The director of the Spanish Tourist Office in the UK remains confident that Spain will remain Brits’ favourite holiday destination as he prepares to step down after seven years in the role.

Ignacio Vasallo, who has held the position longer than any other director, bids farewell to the UK at the end of the month to become director of the Spanish Tourist Office in Paris.

He is leaving on a high. Figures released this week reveal Spain has experienced a resurgence in popularity with the British market. From January to September, Spain welcomed in excess of 11 million UK tourists, a year-on-year increase of 9.2%. In September alone, British tourist arrivals were up 11.4% year on year.

The UK continues to be Spain’s most important tourism market, capturing the largest share (24.3%) of all international arrivals, followed by Germany (15.8%) and France (15.4%).

“Spain is by far the most popular destination for the British people and will continue to be,” said Vasallo. “For many people, Spain is their first memory of a holiday abroad. Nearly a million people have houses or time shares, so they become accustomed to the Spanish way of life, like eating tapas or drinking beer in the sun,” he said.

However, customers increasingly want to know if a destination is eco-friendly, and Vasallo admitted Spain has a long way to go in terms of developing responsible tourism. “Some destinations, such as Majorca, are taking green tourism very seriously, but I don’t think enough has been done so far,” he said.

Vasallo said the most significant change he had witnessed in the last seven years had been the emergence of online travel and low-cost airlines, which have in turn led to a burgeoning independent travel market.

In fact, the package holiday market increased slightly this year, from 31.6% to 35.5%, thanks to operators rerouting capacity away from Tunisia and Egypt. However independent tourism continues to be the strongest growth area.

“There has been a change of power from the operators to the individual. We have seen the democratisation of air travel. When I joined the tourist board most trips were packages, now just 35% are.
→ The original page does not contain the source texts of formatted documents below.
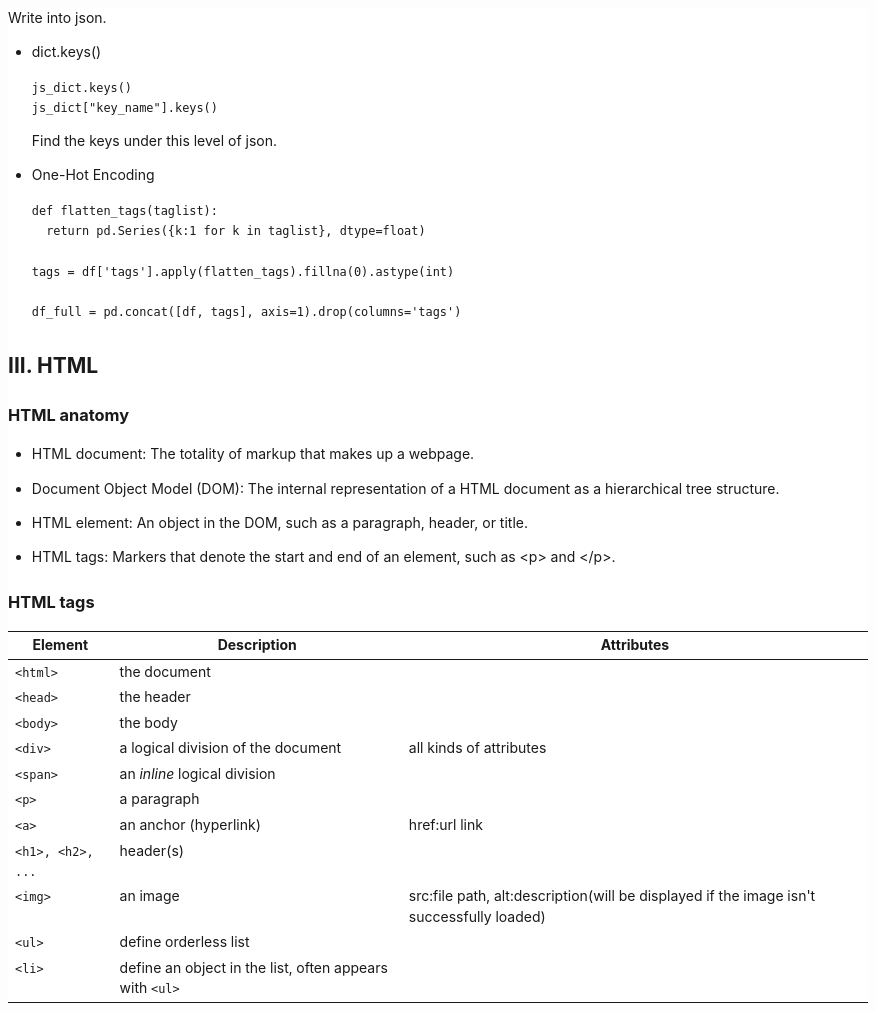   Write into json.

* dict.keys()
  ```
  js_dict.keys()
  js_dict["key_name"].keys()
  ```
  Find the keys under this level of json.

* One-Hot Encoding
  ```
  def flatten_tags(taglist):
    return pd.Series({k:1 for k in taglist}, dtype=float)

  tags = df['tags'].apply(flatten_tags).fillna(0).astype(int)
  
  df_full = pd.concat([df, tags], axis=1).drop(columns='tags')
  ```
  

## III. HTML

### HTML anatomy


* HTML document: The totality of markup that makes up a webpage.

* Document Object Model (DOM): The internal representation of a HTML document as a hierarchical tree structure.

* HTML element: An object in the DOM, such as a paragraph, header, or title.

* HTML tags: Markers that denote the start and end of an element, such as \<p> and \</p>.

### HTML tags

|Element|Description|Attributes|
|---|---|---|
|`<html>`|the document||
|`<head>`|the header||
|`<body>`|the body||
|`<div>` |a logical division of the document|all kinds of attributes|
|`<span>`|an *inline* logical division||
|`<p>`|a paragraph||
| `<a>`| an anchor (hyperlink)|href:url link|
|`<h1>, <h2>, ...`| header(s) ||
|`<img>`| an image |src:file path, alt:description(will be displayed if the image isn't successfully loaded)|
|`<ul>`|define orderless list||
|`<li>`|define an object in the list, often appears with `<ul>`||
This has been a challenge for some hotels, who were used negotiating with operators once a year, but overall it has been a positive thing.”

Competition from destinations outside the eurozone such as Morocco and Turkey made life difficult for Spain last year, but drove hoteliers to improve their offering, said Vasallo. “Hoteliers have been obliged to give better service and to offer good prices.”

Spanish hotels offering good value deals on half board or all-inclusive has contributed to a slight reduction in the average spend per day from UK visitors, which dropped by 2.5% this year as clients tried to curb their costs.

Despite the many changes, the trade has always been key to Vasallo’s work and remains as important as ever. “Abta’s Travel Convention has been in Spain nearly every year and we have hosted all the consortia meetings. We have been very supportive of the trade and every year send hundreds of agents to Spain, and I don’t see that changing.”

Vasallo will be replaced by Enrique Ruiz de Lera, who is currently marketing director of TurEspana, and a leaving party will be held for him during World Travel Market. “I am very proud of what I’ve done and hope my successor will do it even better,” he added.